On one hand, I have trouble giving myself complete permission to be excited about the revolution in truss roofs. After all, the trend works to displace some of the need for carpentry skills, inching the trade closer towards that of component assembly rather than a creative craft. And how can you get excited about the lowering of stakes like that in any trade? But then I think of all those plain-roofed homes that were the bread and butter of the homebuilding business back in the 1970s. Compare them to what’s going up now, even in entry-level developments, and you’ll see why it’s hard to resist the excitement. The great roofs that are showing up everywhere have done more to boost the curb appeal of new homes than any other single refinement in the business. And if that’s also happening at a cost that’s reasonable enough for many home buyers to afford, who can argue?
Sidebar: Not Just Any-Old Wood
When engineers sit down to design a roof truss, wood quality is something they have to be able to count on. Without some assurance that truss lumber will be consistent and flawless, what good is truss design when, say, a bad knot or some wavy grain can blow the whole thing out of the water? And since conventional lumber grading procedures couldn’t be counted upon to supply the level of lumber consistency required, something else was needed.
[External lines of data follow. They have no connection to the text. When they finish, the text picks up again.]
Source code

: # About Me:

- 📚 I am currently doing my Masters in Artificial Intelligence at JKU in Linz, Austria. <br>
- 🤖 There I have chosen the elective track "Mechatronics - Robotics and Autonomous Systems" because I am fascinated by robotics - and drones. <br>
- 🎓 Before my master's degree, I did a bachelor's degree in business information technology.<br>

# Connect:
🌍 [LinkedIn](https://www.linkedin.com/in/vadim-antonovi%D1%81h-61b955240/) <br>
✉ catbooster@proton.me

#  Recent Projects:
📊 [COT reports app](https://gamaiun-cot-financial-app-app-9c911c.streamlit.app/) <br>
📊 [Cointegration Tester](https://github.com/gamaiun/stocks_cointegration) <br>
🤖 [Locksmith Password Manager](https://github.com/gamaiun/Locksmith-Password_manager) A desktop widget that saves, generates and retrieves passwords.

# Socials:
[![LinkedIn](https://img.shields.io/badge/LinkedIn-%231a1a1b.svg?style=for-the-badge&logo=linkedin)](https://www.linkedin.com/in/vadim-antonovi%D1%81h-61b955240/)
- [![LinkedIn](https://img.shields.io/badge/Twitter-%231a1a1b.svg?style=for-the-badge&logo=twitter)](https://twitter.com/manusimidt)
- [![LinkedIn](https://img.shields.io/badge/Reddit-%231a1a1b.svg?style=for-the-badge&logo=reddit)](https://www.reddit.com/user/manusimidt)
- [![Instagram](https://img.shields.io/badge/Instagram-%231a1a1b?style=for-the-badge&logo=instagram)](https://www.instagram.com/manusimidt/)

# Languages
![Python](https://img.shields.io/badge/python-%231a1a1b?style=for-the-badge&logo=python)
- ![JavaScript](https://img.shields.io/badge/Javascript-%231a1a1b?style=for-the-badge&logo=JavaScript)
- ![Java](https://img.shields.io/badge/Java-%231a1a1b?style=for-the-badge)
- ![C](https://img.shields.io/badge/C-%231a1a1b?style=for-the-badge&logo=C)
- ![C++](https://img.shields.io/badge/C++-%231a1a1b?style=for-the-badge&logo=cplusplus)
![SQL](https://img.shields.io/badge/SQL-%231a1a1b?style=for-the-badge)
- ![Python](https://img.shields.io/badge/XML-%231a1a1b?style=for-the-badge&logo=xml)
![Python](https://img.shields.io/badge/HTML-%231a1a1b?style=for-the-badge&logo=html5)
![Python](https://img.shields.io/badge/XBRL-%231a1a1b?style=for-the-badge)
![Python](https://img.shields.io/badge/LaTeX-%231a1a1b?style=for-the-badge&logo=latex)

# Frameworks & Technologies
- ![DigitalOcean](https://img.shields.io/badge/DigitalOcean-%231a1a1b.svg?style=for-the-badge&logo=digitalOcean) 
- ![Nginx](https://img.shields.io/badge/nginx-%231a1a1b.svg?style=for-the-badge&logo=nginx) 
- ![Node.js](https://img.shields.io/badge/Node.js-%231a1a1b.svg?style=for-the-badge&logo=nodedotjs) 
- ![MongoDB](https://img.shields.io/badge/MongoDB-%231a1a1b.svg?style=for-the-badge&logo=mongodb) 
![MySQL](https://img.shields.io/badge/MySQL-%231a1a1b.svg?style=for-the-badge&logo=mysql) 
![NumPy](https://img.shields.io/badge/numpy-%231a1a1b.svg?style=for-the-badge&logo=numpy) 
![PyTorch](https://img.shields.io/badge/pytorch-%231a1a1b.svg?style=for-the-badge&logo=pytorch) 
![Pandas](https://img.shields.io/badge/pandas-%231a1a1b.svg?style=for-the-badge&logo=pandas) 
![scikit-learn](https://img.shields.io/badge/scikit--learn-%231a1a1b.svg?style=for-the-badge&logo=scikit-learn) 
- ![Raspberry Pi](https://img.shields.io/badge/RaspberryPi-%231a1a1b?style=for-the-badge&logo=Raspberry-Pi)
That’s why the lumber industry developed a system of grading assessment call MSR — machine stress-rated lumber. Equipment measures the stiffness and elasticity of each and every piece of candidate lumber and assigns a passing or failing result. Although the only way to fully assess the strength of a piece of wood is to actually break it, MSR stiffness testing is a trustworthy, non-destructive alternative, especially when coupled with conservative design safety allowances. Even lumber plants that determine MSR standards are regularly assessed themselves for machine calibrations, plant use practices, and maintenance of detailed test records as part of the process.
MSR lumber generally carries two measured values on its grade stamp: strength (Fb) and stiffness (E). These numbers side-step most important differences that exist between species, simplifying the truss construction process and any other part of the building trades where consistent, reliable wood strength is critical.
Sidebar: Floors Are Changing, Too
The same truss revolution that’s enhancing roof lines is also affecting floor framing. It’s now routine to design 24-inch deep floor trusses that can span 40-feet without support. Besides more usable interior spaces, trusses are easier to install subflooring onto because of the wider nailing surfaces presented by the top edge of the floor truss web. Freedom from the need for roof support is optimized when floor frames are also entirely self-supporting.